The fight for cannabis legalization is still going strong, even in the face of a few hurdles. For one, it’s still illegal on a federal level, which many, including Chuck Schumer, hopes will change in the foreseeable future. However, more states are beginning to move forward with legalization in an effort to tax and regulate cannabis sales within the country. Wisconsin, for example, announced plans for legalization this summer. The state currently allows for the cultivation of hemp but the Wisconsin industry will face a shift in the coming months.
According to the Wisconsin State Journal, the four-year pilot hemp program in the state will soon be turned over to the federal government.
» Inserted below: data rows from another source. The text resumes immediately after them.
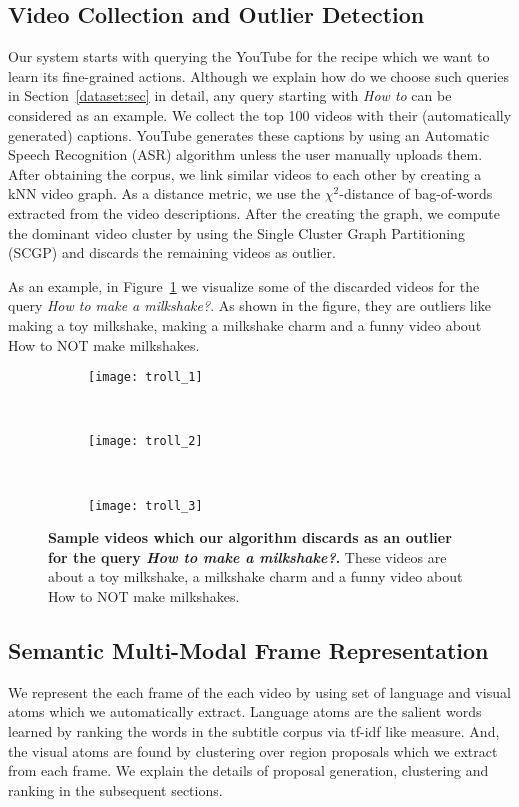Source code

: \subsection{Video Collection and Outlier Detection}
\label{filter}
Our system starts with querying the YouTube for the recipe which we want to learn its fine-grained actions. Although we explain how do we choose such queries in Section~\ref{dataset:sec} in detail, any query starting with \emph{How to} can be considered as an example. We collect the top 100 videos with their (automatically generated) captions. YouTube generates these captions by using an Automatic Speech Recognition (ASR) algorithm unless the user manually uploads them. After obtaining the corpus, we link similar videos to each other by creating a kNN video graph. As a distance metric, we use the $\chi^2$-distance of bag-of-words extracted from the video descriptions. After the creating the graph, we compute the dominant video cluster by using the Single Cluster Graph Partitioning (SCGP)\cite{scgp} and discards the remaining videos as outlier.

As an example, in Figure~\ref{outliers} we visualize some of the discarded videos for the query \emph{How to make a milkshake?}. As shown in the figure, they are outliers like making a toy milkshake, making a milkshake charm and a funny video about How to NOT make milkshakes.
\begin{figure}[ht]
  \begin{subfigure}[b]{0.16\textwidth}
    \texttt{[image: troll\_1]}
  \end{subfigure}~
  \begin{subfigure}[b]{0.16\textwidth}
    \texttt{[image: troll\_2]}
  \end{subfigure}~
  \begin{subfigure}[b]{0.16\textwidth}
    \texttt{[image: troll\_3]}
  \end{subfigure}
\caption{\textbf{Sample videos which our algorithm discards as an outlier for the query \emph{How to make a milkshake?}.} These videos are about a toy milkshake, a milkshake charm and a funny video about How to NOT make milkshakes.}
\label{outliers}
\end{figure}

\subsection{Semantic Multi-Modal Frame Representation}
We represent the each frame of the each video by using set of language and visual atoms which we automatically extract. Language atoms are the salient words learned by ranking the words in the subtitle corpus via tf-idf like measure. And, the visual atoms are found by clustering over region proposals which we extract from each frame. We explain the details of proposal generation, clustering and ranking in the subsequent sections.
The program began in 2018 within the state and it seems that its success has opened the doors for the Department of Agriculture, Trade, and Consumer Protection (DATCP) to come on in and take over in an attempt to streamline the industry and make things easier on growers. The hemp industry will transition into the hands of the U.S. Department of Agriculture on January 1st, 2022, which will ultimately cut costs for the hemp farmers when it comes to state licensing fees.
“There’s so many factors that go into it, but our thought on this whole process was we wanted to put the industry in the best opportunity to produce hemp in Wisconsin,” said DATCP Secretary Randy Romanski. “Right now this transition is the best option.”
According to Romanski, the move is in the favor of the farmers. However, it won’t necessarily have any impact on producers and cultivators or their crops. The state’s program is already closely aligned with federal regulations. Additionally, the majority of growers have been in contact with local USDA farms in order to report their crops.
The changes that will occur once the shift takes place will largely benefit the hemp cultivators of Wisconsin in many ways. For one, state license fees will be eliminated in order to introduce a new three-year federal license. Private sampling and testing services will also be available which comes with a $250 testing fee. All testing must happen within 30 days of harvest.
“Because state-run hemp programs must also meet federal requirements, Wisconsin’s hemp program is already in close alignment with USDA,” DATCP’s Division of Agriculture Resource Management administrator, Sara Walling, said. “We are collaborating with USDA for a smooth transition and providing hemp growers with the resources they need to understand any changes.”
A state license for producing hemp plants won’t be required any further but the state’s department will still need to approve of any consumer and food products.